The Algorithm 1 Kernel. The sharedMem variable is a pointer to the dynamically allocated shared memory. The push(X,y) function appends element y to array X and returns X. sort(X,R,i) returns the top R elements when the elements of X are sorted by their ith component. encode(X,s,y) writes the binary code of y at the sth offset of \(X\left( {slog_{2} \left( R \right)} + \sum\nolimits_{i = 0}^{n} {{ \lfloor }log_{2} \left( {k_{i} } \right) + 1{ \rfloor }} \right)\) and returns X

Results and discussion

Parameter tuning of GPU computing

Before exploiting the advantages of GPU computing, several parameters must be determined to ensure the optimal performance of G.A.M.E. We preliminarily analyzed our datasets and inferred the optimal values of R, D and w max , which are all related to the memory usage and time complexity of G.A.M.E. Among them, R is the output number of structures, D is the number of decimal digits of mass for computing, and w max is the maximal total molecular weight of extended side chains on a given scaffold.

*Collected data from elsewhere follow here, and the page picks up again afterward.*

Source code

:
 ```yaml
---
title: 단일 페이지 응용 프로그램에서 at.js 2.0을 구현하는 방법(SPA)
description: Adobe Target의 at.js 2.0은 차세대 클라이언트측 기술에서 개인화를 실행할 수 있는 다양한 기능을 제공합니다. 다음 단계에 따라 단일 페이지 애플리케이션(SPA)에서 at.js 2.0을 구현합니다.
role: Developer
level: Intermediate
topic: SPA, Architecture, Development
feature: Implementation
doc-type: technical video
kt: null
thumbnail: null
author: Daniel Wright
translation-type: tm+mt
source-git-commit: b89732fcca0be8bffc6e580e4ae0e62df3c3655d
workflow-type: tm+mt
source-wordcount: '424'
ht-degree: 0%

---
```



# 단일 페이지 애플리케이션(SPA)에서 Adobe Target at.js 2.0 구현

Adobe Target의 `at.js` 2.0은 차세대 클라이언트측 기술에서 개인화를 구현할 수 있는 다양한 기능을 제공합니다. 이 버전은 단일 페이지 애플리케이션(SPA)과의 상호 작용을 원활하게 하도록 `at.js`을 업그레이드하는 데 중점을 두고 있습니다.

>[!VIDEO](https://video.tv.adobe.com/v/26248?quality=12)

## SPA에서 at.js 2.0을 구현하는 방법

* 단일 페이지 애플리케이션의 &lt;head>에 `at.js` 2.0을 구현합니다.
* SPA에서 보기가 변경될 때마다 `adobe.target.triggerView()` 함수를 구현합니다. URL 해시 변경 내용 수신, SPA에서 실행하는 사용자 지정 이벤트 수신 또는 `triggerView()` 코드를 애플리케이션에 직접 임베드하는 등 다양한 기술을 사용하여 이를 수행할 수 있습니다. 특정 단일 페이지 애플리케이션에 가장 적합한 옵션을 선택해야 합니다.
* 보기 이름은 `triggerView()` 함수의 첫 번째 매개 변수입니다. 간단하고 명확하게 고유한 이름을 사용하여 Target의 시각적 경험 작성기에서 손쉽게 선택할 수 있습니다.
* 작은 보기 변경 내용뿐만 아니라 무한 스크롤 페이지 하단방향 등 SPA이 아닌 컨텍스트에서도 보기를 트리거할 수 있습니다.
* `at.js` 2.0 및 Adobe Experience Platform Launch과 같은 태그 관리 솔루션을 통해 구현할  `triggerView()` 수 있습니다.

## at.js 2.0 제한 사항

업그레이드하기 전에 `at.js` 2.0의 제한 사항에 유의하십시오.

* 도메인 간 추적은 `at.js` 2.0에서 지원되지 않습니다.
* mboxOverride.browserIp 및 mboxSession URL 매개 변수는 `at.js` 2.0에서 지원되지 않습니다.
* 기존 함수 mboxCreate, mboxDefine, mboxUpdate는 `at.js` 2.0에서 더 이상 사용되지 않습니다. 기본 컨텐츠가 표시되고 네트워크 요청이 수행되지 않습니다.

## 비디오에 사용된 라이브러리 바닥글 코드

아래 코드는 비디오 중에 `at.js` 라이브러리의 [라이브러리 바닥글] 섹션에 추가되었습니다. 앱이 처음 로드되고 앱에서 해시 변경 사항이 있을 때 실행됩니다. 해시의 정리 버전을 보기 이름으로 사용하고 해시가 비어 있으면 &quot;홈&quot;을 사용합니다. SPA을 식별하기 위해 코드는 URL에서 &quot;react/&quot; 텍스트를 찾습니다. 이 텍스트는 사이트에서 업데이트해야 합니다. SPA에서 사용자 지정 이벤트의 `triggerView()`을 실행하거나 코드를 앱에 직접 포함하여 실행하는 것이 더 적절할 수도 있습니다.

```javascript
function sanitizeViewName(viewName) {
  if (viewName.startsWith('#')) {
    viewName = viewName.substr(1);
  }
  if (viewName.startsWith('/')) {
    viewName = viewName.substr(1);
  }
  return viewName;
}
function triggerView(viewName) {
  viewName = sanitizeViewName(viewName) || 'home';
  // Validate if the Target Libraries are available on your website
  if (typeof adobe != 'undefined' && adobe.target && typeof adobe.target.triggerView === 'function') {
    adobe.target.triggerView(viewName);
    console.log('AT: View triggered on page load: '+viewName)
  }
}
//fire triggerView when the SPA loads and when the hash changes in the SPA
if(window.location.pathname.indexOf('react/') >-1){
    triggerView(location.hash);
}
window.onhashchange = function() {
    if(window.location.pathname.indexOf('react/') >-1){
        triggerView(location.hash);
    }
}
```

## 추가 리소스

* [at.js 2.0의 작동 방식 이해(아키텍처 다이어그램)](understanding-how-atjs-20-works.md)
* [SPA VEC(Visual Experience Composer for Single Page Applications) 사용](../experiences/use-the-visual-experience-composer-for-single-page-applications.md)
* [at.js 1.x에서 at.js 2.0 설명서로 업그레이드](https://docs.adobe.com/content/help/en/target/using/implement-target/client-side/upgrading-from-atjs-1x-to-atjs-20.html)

On the basis of the 83,242 scaffold files, the average number of summation of the molecular weights from all possible substituents in each compound was 89.42, and the average number of maximum possible sidechains of scaffolds, h, was 4. Additionally, the average number of required ranks, R, that matched the verified searched ground truth data among the four testing datasets was 8. To calculate the top R solutions of a given scaffold, the CSCCP program outputs R × N r solutions, where N r is the number of configurations in one given scaffold; on average, N r is 5. According to the previous studies [20], the value of R in 3 is sufficient to identify the correct structures in four testing datasets. The number of decimal digits, D, with a value of 5 is also sufficient to produce the real optimal solutions among the four testing cases. Therefore, the values 3, 5, and 500 for R, D, and w max , respectively, were adequate to solve the CSCCP using our algorithm.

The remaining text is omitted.